I go back to a late-season battle between the Celtics and the Dallas Mavericks in Dallas. The Celtics prevailed, essentially, by shutting the Mavs down in the latter part of the fourth quarter.

Following the game, Dallas star Dirk Nowitzki remarked that Dallas hadn't seen that kind of defensive pressure all year. I remembered that, because it was a candid comment. Most NBA players never give undue credit to the other team. This is in part, at least, because NBA players don't like to admit when another team is superior.

But the Celtics' defensive pressure was stifling, throughout the year. It is a testament to the team, and, I suspect, to Kevin Garnett, that the squad could generate that energy night in and night out.

Of course, in basketball, one player, even if it's Michael Jordan, cannot control an outcome alone.

And Bryant had far less talent surrounding him than Jordan did during his championship years. I thought that Derek Fisher, Lamar Odom and Pau Gasol all underperformed in the Finals. Bryant was criticized for controlling the ball too much, but when you're the only guy who can get your shot off consistently, it's hard to want to give up the rock, especially when the 24-second clock is winding down.

Certainly, there were times when it seemed Bryant was chucking the game plan and trying to win games one-on-one, but I think basketball fans should give the Celtics' defense some credit in this regard.

As they should give coach Doc Rivers some credit. Rivers proved a few things this year. First, when he has the horses, he can compete with anyone. Second, he faced a veteran coach, Phil Jackson, in the Finals, and seemed to have an answer for every move Jackson made.

Boston Globe hoop guru Bob Ryan placed the 2007-08 Celtics as their second best team ever, behind the 1985-86 squad. I would not place this unit as high, simply because the Celtics' NBA finalists of 1984-86 were all better. Garnett would have to guard Kevin McHale, but Robert Parish would make mincemeat of Kendrick Perkins. And I'd like to see how Ray Allen would deal with the array of Larry Bird post-up options.

And while I don't disagree that the Bill Russell squads on the 1960s would be hard-pressed to match the size of the 2008 crew, it would be an intriguing series. John Havlicek and Allen would be a battle, and I think Sam Jones would do better against Paul Pierce than some might think. Garnett vs. Russell would be a nice little war, and K.C. Jones vs.
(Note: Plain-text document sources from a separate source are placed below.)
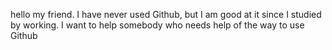 hello my friend. I have never used Github, but I am good at it since I studied by working. I want to help somebody who needs help of the way to use Github
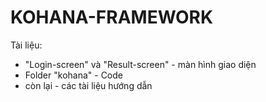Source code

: # KOHANA-FRAMEWORK
Tài liệu:
- "Login-screen" và "Result-screen" - màn hình giao diện
- Folder "kohana" - Code 
- còn lại - các tài liệu hướng dẫn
Rajon Rondo would be fun to see. I'd enjoy watching Bailey Howell and P.J. Brown rabbit punch each other in the low post.

But the best part is that 2008 vindicated a lot of people.

I was watching the 1988 Eastern semifinals recently. That was the series in which Bird and Atlanta's Dominique Wilkins staged their Game Seven shootout. Rivers fouled out with 14 points and 16 assists, and was sobbing openly as he went to the bench. You had to feel bad for a guy who was so passionate and I remember feeling bad in 1988. I wondered if Rivers would ever have a chance for success. I'm glad he finally did.